From the records below, extract only the lines running from the line with "Because of a" to the line with "20 \SIUnitSymbolCelsius $", both lines included, reproducing them exactly.

-- DATA SUPPLIED follows --

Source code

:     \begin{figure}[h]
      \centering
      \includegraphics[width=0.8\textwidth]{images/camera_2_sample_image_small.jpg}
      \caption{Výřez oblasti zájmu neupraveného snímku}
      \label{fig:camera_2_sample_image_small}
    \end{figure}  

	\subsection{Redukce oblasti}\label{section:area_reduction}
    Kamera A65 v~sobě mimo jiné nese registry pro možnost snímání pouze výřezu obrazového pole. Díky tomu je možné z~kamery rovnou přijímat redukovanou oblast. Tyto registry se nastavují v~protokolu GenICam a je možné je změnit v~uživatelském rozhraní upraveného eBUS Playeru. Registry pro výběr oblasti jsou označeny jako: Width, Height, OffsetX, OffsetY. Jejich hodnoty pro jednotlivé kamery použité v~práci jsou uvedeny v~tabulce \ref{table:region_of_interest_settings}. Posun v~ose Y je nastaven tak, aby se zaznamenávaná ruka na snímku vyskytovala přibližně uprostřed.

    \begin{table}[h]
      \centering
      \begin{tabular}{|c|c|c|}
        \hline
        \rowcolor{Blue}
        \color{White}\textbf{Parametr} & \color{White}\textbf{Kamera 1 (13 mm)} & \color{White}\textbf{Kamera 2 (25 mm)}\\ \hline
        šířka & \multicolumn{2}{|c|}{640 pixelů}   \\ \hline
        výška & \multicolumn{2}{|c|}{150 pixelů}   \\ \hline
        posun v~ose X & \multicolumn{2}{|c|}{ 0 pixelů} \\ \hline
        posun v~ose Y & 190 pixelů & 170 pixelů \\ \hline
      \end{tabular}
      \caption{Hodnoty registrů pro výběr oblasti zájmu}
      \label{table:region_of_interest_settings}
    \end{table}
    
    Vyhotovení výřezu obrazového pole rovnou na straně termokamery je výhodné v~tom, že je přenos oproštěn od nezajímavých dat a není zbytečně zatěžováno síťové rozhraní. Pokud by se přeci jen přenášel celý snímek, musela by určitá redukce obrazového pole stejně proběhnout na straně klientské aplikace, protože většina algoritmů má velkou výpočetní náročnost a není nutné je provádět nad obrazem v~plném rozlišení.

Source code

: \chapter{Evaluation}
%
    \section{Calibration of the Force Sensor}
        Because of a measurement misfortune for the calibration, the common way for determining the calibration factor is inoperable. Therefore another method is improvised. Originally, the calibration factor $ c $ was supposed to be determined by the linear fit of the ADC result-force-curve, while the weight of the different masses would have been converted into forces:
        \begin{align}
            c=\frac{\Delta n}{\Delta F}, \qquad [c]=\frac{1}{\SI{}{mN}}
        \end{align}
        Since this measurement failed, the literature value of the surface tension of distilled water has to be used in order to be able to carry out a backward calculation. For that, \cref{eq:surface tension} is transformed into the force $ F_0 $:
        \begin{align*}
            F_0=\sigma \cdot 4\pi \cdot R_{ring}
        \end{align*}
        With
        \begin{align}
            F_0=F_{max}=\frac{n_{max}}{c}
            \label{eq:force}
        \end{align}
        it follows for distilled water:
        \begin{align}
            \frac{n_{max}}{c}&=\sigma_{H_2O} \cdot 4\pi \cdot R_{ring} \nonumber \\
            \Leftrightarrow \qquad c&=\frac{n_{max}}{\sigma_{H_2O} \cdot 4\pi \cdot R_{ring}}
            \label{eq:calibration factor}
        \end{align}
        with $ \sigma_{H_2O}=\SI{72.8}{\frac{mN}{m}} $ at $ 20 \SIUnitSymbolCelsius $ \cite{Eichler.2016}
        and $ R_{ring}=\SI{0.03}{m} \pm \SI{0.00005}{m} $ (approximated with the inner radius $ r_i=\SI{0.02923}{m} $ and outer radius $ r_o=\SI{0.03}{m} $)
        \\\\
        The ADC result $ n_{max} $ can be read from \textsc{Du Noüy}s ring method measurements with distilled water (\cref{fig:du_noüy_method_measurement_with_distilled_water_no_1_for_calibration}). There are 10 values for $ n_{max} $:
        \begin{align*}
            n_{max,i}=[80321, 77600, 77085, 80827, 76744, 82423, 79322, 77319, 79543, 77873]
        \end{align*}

-- DATA SUPPLIED concluded --

WRITTEN ANSWER ▸
        Because of a measurement misfortune for the calibration, the common way for determining the calibration factor is inoperable. Therefore another method is improvised. Originally, the calibration factor $ c $ was supposed to be determined by the linear fit of the ADC result-force-curve, while the weight of the different masses would have been converted into forces:
        \begin{align}
            c=\frac{\Delta n}{\Delta F}, \qquad [c]=\frac{1}{\SI{}{mN}}
        \end{align}
        Since this measurement failed, the literature value of the surface tension of distilled water has to be used in order to be able to carry out a backward calculation. For that, \cref{eq:surface tension} is transformed into the force $ F_0 $:
        \begin{align*}
            F_0=\sigma \cdot 4\pi \cdot R_{ring}
        \end{align*}
        With
        \begin{align}
            F_0=F_{max}=\frac{n_{max}}{c}
            \label{eq:force}
        \end{align}
        it follows for distilled water:
        \begin{align}
            \frac{n_{max}}{c}&=\sigma_{H_2O} \cdot 4\pi \cdot R_{ring} \nonumber \\
            \Leftrightarrow \qquad c&=\frac{n_{max}}{\sigma_{H_2O} \cdot 4\pi \cdot R_{ring}}
            \label{eq:calibration factor}
        \end{align}
        with $ \sigma_{H_2O}=\SI{72.8}{\frac{mN}{m}} $ at $ 20 \SIUnitSymbolCelsius $ \cite{Eichler.2016}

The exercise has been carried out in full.